* _Task description_
Write out exactly the lines below that run from the one containing "<p><strong>地域に" through the one containing "<p><strong>主要な市場プレーヤー</strong></p>", both included, with no other lines.

======

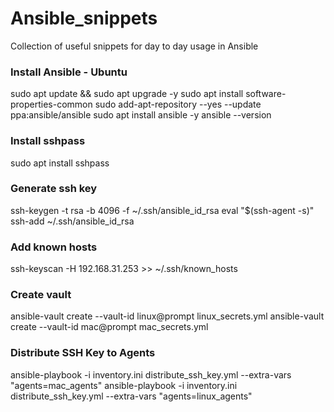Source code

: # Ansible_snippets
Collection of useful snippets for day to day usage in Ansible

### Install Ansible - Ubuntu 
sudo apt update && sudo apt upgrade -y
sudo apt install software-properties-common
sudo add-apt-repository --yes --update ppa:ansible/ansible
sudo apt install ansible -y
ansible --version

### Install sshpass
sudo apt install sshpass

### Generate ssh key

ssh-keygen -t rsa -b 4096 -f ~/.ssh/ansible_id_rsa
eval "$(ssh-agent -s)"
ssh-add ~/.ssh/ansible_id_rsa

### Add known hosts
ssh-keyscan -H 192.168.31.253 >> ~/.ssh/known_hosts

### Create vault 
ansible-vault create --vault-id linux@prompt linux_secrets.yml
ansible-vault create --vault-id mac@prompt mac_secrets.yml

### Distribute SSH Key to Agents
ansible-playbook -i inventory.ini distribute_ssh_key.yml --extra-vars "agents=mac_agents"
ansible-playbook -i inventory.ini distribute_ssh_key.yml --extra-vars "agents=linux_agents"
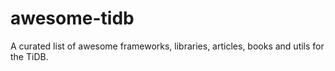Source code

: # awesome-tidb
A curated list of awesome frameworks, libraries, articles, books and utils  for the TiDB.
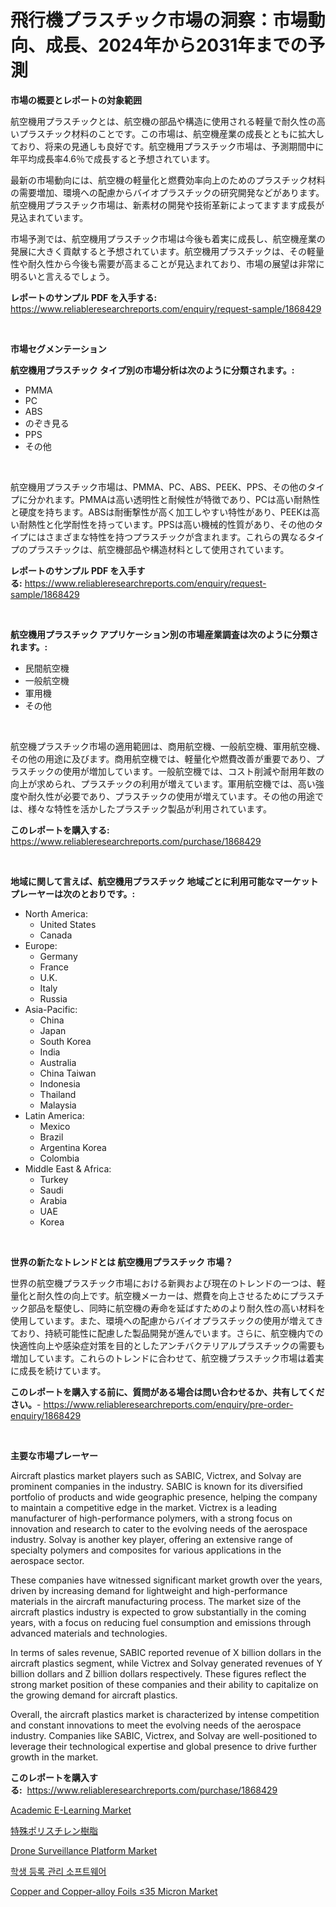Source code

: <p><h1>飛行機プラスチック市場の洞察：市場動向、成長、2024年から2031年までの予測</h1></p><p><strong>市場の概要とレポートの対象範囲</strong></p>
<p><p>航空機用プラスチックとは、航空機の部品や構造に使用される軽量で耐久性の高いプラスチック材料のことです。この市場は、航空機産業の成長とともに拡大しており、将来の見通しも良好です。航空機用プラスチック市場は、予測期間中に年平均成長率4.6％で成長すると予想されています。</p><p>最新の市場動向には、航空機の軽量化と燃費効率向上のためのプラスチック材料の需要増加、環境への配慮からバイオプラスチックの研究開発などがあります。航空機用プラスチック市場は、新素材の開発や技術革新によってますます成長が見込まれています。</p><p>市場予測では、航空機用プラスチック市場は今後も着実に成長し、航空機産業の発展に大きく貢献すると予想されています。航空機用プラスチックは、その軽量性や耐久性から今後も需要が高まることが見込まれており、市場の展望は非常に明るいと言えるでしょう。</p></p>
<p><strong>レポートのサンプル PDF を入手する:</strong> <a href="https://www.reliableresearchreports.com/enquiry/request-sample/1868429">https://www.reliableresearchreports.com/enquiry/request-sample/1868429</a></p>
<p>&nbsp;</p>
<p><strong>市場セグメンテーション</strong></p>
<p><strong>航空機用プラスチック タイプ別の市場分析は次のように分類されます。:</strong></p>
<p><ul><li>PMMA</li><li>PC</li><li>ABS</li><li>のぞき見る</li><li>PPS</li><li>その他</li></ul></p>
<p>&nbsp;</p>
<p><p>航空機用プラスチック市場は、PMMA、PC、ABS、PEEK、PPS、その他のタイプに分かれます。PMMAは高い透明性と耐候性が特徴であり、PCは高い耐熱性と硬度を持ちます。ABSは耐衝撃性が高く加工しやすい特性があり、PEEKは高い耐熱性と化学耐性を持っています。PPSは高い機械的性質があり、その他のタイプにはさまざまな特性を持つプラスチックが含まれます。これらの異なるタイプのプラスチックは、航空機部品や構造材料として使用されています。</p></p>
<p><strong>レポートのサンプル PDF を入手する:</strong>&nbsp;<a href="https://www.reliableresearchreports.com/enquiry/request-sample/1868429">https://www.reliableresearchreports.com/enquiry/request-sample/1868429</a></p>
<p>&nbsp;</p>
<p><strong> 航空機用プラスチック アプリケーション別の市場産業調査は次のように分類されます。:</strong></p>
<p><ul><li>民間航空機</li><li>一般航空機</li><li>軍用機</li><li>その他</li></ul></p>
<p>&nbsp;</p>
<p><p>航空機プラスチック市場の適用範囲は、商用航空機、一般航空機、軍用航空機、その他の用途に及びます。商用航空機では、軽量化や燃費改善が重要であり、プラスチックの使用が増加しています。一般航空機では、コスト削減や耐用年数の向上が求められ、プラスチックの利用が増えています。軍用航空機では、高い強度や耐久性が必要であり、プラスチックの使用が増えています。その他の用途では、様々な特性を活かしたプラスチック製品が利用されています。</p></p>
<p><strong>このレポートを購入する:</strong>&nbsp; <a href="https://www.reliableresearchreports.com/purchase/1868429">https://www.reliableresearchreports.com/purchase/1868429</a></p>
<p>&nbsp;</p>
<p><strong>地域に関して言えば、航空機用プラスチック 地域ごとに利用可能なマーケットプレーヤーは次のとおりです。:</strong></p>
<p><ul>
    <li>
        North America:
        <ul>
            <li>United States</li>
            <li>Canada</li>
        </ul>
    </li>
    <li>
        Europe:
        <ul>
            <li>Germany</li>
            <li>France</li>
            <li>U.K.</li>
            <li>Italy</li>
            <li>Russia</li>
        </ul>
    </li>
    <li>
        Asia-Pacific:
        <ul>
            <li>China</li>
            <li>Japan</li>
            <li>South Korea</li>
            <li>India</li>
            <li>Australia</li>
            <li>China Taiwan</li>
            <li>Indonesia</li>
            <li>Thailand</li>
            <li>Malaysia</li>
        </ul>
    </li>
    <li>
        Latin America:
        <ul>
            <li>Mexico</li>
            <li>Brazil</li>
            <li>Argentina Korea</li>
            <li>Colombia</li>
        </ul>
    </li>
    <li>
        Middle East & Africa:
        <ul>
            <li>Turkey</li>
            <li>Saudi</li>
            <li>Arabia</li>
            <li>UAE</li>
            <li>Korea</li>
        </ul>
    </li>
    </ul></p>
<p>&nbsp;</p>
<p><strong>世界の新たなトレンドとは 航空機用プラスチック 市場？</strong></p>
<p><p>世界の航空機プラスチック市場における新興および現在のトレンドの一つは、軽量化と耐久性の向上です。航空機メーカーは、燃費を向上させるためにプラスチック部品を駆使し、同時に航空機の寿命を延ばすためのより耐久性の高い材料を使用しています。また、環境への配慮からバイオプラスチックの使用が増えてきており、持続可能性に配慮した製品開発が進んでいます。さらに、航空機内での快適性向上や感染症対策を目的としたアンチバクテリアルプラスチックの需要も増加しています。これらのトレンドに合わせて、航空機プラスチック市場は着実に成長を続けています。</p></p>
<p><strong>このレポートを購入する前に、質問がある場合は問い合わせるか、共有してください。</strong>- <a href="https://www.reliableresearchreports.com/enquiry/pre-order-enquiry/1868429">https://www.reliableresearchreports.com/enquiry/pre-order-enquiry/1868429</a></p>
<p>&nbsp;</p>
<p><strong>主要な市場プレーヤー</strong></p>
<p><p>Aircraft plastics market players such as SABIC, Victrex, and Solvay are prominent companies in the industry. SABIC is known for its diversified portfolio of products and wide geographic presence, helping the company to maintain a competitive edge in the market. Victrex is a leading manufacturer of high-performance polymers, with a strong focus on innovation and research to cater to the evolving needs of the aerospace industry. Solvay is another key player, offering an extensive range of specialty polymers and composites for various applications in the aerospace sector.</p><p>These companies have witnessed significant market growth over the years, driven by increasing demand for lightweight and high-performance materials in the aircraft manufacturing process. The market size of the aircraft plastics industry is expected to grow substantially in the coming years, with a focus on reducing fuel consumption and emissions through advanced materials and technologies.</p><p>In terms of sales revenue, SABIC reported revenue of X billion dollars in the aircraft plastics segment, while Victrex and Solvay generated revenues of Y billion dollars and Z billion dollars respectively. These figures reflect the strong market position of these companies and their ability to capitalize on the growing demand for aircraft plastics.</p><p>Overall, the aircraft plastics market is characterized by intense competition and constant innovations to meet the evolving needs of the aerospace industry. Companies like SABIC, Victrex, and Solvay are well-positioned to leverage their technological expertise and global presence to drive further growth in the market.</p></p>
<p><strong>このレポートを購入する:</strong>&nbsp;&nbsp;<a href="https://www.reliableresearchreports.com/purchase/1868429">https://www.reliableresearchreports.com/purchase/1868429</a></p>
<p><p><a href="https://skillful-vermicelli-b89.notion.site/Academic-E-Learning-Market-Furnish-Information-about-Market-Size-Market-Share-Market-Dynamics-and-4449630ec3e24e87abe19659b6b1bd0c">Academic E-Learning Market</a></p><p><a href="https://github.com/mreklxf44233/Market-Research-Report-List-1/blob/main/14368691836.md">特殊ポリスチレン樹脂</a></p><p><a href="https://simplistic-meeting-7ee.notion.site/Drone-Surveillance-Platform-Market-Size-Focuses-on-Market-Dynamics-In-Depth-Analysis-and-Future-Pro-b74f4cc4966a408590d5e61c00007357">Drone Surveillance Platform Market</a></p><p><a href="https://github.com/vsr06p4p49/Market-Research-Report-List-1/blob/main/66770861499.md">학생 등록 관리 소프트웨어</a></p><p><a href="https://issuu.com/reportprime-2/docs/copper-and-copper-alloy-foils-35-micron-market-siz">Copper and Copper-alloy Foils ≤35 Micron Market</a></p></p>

======

* _The answer_
<p><strong>地域に関して言えば、航空機用プラスチック 地域ごとに利用可能なマーケットプレーヤーは次のとおりです。:</strong></p>
<p><ul>
    <li>
        North America:
        <ul>
            <li>United States</li>
            <li>Canada</li>
        </ul>
    </li>
    <li>
        Europe:
        <ul>
            <li>Germany</li>
            <li>France</li>
            <li>U.K.</li>
            <li>Italy</li>
            <li>Russia</li>
        </ul>
    </li>
    <li>
        Asia-Pacific:
        <ul>
            <li>China</li>
            <li>Japan</li>
            <li>South Korea</li>
            <li>India</li>
            <li>Australia</li>
            <li>China Taiwan</li>
            <li>Indonesia</li>
            <li>Thailand</li>
            <li>Malaysia</li>
        </ul>
    </li>
    <li>
        Latin America:
        <ul>
            <li>Mexico</li>
            <li>Brazil</li>
            <li>Argentina Korea</li>
            <li>Colombia</li>
        </ul>
    </li>
    <li>
        Middle East & Africa:
        <ul>
            <li>Turkey</li>
            <li>Saudi</li>
            <li>Arabia</li>
            <li>UAE</li>
            <li>Korea</li>
        </ul>
    </li>
    </ul></p>
<p>&nbsp;</p>
<p><strong>世界の新たなトレンドとは 航空機用プラスチック 市場？</strong></p>
<p><p>世界の航空機プラスチック市場における新興および現在のトレンドの一つは、軽量化と耐久性の向上です。航空機メーカーは、燃費を向上させるためにプラスチック部品を駆使し、同時に航空機の寿命を延ばすためのより耐久性の高い材料を使用しています。また、環境への配慮からバイオプラスチックの使用が増えてきており、持続可能性に配慮した製品開発が進んでいます。さらに、航空機内での快適性向上や感染症対策を目的としたアンチバクテリアルプラスチックの需要も増加しています。これらのトレンドに合わせて、航空機プラスチック市場は着実に成長を続けています。</p></p>
<p><strong>このレポートを購入する前に、質問がある場合は問い合わせるか、共有してください。</strong>- <a href="https://www.reliableresearchreports.com/enquiry/pre-order-enquiry/1868429">https://www.reliableresearchreports.com/enquiry/pre-order-enquiry/1868429</a></p>
<p>&nbsp;</p>
<p><strong>主要な市場プレーヤー</strong></p>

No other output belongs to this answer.